Long time no post...
I do a lot of our customer performance tuning jobs, and there are some guiding princliples that apply in every environment.
A good place to start is to have a set of portal properties, xml configurations, and JVM flags that you know that you will use and apply every time. But that can only go so far, because every app is different and has different needs.
Performance tuning is a very iterative process. It involves 3 main components:
- A repeatable test script
- A load test client
- A Java profiler
- The first thing you need to do is to decide what you want to do for your test. Do you simply want to hit localhost, sign in, and sign out? Or do you want to browse around many pages with certain portlets placed on each page before signing out? Find out what the customer wants and decide on a test, or a number of test cases, early on and stay consistent throughout the performance tuning process. This will ensure meaningful results.
- The next thing you need to do is create the script for the repeatable test. For example, in Apache JMeter, it is easy to use the built-in proxy server to record a test script, based on your click actions. You can save this and run it multiple times across multiple threads.
- Decide how many concurrent users and repetitions you want to run this test as. For example, if the customer wants to test 200 concurrent users, you would configure JMeter to run 200 threads. You could maybe ramp them up 3 seconds apart, so in JMeter, you would configure the 200 threads to run within 600 seconds (i.e. - every 3 seconds, a thread will be started, each thread executing the test script).
- Establish a baseline. This is a very important step, as this will prove that there was measurable improvement backed up by statistics. In JMeter, you can use the aggregate report to gather data for this baseline. You have to show that you started somewhere.
- Use a Java profiler. Why is this important? Because if you are stuck on why the CPU is spiking so much, why the memory keeps growing, why certain threads seem to be blocked... apart from some very clever debugging in the code or a lucky guess, you will need a Java profiler to really nail down what the true cause is. This is because a Java profiler can examine what is in the JVM. It can examine what objects are in memory, how much memory you have available, how much memory is allocated, CPU performance and spiking, active threads, blocked or waiting threads, and much more. Recommended profilers are JProfiler, YourKit Java Profiler, and Netbeans Profiler.
- Identify bottlenecks. Once you have the profiler in place, it will be much easier to see the bottlenecks. Is it too little heap? Is it processor power? Is there a memory leak? Are there blocked threads? Once you identify the bottlenecks, you can address those bottlenecks via configuration or code changes. Then deploy your changes.
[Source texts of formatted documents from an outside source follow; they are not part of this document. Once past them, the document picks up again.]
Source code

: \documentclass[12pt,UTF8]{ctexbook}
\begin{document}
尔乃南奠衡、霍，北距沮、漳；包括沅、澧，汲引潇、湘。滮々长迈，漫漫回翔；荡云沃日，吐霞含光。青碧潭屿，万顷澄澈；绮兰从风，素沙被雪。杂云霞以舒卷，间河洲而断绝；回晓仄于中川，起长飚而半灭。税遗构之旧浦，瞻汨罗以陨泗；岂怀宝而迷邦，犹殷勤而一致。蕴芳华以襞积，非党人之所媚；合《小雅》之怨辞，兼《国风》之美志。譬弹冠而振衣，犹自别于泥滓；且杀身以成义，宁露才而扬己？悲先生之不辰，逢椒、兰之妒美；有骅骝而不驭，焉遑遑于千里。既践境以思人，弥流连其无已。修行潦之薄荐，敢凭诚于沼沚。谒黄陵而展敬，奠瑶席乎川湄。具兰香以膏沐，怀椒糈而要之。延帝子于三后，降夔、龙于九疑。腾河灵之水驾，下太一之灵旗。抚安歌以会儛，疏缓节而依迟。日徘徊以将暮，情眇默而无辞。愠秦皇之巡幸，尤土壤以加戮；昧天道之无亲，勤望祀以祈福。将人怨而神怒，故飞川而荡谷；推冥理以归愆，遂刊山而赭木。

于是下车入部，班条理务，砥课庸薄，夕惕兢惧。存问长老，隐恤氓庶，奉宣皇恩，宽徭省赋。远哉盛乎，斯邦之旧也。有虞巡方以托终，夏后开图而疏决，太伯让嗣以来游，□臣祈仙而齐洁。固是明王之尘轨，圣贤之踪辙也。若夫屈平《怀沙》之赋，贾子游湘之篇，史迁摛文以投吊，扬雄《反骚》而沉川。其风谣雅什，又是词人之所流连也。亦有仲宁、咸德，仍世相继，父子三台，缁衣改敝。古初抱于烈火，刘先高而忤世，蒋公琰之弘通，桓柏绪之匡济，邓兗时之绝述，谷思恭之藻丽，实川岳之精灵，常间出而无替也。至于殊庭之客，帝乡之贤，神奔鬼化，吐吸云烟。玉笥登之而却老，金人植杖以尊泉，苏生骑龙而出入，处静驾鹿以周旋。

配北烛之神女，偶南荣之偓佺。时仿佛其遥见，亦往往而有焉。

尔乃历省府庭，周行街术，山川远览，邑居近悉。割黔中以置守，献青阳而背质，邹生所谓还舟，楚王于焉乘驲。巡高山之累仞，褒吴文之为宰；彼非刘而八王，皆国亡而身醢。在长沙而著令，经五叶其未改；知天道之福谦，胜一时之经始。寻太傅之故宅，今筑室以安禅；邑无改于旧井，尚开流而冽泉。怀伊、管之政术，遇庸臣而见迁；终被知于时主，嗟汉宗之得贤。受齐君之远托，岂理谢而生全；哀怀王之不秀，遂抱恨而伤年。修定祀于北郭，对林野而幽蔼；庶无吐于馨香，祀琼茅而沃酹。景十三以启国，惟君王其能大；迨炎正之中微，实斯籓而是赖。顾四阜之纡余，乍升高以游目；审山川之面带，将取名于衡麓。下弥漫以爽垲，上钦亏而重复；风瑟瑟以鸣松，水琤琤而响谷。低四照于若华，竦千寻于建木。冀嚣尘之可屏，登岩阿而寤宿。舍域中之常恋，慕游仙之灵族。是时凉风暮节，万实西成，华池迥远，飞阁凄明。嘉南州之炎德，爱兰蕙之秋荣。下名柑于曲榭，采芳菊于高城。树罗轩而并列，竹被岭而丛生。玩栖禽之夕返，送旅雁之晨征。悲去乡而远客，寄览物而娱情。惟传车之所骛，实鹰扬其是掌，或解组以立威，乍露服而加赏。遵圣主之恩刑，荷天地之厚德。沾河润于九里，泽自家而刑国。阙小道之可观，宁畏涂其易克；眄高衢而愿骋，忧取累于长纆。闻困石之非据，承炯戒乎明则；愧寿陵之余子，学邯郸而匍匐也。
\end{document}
- Repeat the above steps. You must use the same test and run it the same way, after you have addressed your bottlenecks. You will most likely run into another, different bottleneck, but that is OK. The point is that you want to keep addressing the bottlenecks as they show up, address them, repeat the process, until you get the desired performance that you want. Take measurements and record statistics after every iteration! This will show progress.
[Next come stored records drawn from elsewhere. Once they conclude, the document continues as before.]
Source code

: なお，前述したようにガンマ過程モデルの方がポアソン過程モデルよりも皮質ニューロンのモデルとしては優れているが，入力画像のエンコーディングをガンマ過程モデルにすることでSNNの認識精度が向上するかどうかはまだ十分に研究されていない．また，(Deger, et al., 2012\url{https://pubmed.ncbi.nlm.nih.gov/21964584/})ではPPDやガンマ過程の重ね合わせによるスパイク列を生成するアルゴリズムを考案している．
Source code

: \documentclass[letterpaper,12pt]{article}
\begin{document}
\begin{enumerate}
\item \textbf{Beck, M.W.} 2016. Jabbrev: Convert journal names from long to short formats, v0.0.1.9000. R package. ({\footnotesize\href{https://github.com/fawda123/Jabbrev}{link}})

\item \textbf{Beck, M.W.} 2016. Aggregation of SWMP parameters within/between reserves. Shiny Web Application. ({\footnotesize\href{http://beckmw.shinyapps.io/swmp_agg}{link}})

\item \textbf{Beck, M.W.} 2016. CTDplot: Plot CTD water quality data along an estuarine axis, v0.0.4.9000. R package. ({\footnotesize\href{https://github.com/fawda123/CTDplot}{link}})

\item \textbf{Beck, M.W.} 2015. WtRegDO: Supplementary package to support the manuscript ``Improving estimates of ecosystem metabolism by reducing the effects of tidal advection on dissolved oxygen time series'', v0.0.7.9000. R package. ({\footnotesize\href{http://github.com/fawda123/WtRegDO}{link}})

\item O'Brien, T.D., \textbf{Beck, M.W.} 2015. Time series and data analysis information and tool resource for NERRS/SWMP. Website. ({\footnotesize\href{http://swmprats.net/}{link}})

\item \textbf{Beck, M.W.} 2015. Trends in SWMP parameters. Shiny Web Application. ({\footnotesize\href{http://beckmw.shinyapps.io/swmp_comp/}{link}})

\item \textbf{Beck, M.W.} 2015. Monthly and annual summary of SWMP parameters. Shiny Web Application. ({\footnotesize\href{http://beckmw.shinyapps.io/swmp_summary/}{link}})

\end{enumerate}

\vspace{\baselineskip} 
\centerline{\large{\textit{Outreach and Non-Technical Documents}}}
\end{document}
If you do not use a Java profiler, it is almost always a wild guess as to what the problem is. Maybe an educated guess, but it's still a guess. Yes there is some overhead when attaching the Java profiler to the app server, but most times, this is negligible in testing scenarios. Again, this is very much an iterative process. Test, identify bottlenecks, address bottlenecks, rinse-repeat. Usually for customers we estimate 5 days. It's not something that can be done with quality, overnight. The iterations, configuration changes, code changes, redeployments, and testing all take time.
Lastly, do not run the tests in production! Make a copy and a test environment. The tests are supposed to be designed to slow down the system to reveal and identify the bottlenecks.